Nest-Sotra Fotball is a Norwegian association football club from Sotra in Hordaland county, Norway. In 2020, their elite license was taken over by the new club Øygarden FK, which is a cooperation between the clubs Nordre Fjell, Sund SK, Skogsvåg IL, Telavåg IL, Skjergard IL and Nest-Sotra all in Øygarden Municipality.

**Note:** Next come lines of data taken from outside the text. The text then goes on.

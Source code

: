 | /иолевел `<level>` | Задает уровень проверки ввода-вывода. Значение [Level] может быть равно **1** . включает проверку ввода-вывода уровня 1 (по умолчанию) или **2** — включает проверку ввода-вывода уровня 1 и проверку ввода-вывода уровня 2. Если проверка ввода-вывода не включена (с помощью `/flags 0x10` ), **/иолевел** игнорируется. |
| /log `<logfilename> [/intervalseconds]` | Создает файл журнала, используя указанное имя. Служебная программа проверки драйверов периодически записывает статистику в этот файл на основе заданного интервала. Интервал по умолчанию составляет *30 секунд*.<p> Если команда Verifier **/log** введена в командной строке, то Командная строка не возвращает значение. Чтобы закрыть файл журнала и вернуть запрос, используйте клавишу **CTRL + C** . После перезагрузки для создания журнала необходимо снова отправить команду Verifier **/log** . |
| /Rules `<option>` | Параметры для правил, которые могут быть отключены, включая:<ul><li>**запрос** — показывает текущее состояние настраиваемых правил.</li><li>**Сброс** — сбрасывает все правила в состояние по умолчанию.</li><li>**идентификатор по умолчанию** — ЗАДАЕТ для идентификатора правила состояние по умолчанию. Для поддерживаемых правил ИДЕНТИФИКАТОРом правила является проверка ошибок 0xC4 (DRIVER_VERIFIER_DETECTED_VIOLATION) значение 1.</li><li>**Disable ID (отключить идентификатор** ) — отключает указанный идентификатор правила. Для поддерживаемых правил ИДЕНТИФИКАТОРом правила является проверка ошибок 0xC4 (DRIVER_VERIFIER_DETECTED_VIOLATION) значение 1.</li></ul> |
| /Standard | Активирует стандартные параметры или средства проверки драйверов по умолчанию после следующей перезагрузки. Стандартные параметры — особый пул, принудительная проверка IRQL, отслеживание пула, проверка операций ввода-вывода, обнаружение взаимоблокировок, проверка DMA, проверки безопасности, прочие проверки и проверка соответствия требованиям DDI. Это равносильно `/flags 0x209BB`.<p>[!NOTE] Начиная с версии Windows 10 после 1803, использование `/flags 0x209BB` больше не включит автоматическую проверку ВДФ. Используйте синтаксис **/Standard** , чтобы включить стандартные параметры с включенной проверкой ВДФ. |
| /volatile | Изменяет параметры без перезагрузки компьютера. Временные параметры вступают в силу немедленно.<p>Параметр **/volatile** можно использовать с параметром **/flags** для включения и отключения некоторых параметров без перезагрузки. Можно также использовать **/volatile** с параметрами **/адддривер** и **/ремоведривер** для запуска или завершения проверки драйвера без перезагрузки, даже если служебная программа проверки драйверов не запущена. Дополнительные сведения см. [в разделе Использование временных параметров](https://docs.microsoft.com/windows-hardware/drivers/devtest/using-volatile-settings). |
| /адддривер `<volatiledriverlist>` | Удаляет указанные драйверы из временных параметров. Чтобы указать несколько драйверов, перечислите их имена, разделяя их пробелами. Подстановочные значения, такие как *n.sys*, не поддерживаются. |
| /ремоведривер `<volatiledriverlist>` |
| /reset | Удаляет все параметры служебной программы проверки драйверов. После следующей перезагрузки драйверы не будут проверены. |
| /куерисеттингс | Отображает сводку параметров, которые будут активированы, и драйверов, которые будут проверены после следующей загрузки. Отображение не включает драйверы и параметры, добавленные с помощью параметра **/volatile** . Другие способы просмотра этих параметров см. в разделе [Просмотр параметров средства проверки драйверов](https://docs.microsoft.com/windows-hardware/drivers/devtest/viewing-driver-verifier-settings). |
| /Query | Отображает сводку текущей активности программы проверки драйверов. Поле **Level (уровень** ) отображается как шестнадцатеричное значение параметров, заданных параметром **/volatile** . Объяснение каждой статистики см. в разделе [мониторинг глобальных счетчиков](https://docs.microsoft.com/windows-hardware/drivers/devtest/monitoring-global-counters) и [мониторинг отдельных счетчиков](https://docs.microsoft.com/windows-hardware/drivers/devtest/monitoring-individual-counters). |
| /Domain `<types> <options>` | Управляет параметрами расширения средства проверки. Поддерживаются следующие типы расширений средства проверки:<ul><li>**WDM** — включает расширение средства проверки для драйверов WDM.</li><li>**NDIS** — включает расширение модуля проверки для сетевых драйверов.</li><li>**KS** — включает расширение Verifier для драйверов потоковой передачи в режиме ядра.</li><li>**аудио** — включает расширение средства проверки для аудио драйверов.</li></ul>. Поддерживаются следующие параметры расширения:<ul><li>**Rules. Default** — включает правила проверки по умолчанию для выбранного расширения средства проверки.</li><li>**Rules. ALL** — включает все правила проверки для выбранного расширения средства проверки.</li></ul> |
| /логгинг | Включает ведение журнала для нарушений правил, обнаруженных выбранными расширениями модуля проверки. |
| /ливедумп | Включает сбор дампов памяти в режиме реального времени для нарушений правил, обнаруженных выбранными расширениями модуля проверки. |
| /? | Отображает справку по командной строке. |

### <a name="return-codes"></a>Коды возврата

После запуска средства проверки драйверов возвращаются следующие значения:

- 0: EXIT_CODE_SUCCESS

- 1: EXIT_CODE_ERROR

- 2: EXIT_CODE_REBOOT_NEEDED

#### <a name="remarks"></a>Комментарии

The club was founded on 1 January 1968, and its team colors are green and white. Its traditional base is in Skålvik, but it now plays its matches at Ågotnes Stadion in Ågotnes.

==History==
The club was founded in 1968 by members of IL Øygard. These members protested against the IL Øygard board's decision regarding who should become the club's new head coach and therefore created a new club called IL Nest. Karstein Lunde was elected as IL Nest's first chairman. The name was changed to IL Nest-Sotra in 1994. They did not play in the league system before 1972 when they lost their debut game 2–3 against Laksevåg TIL.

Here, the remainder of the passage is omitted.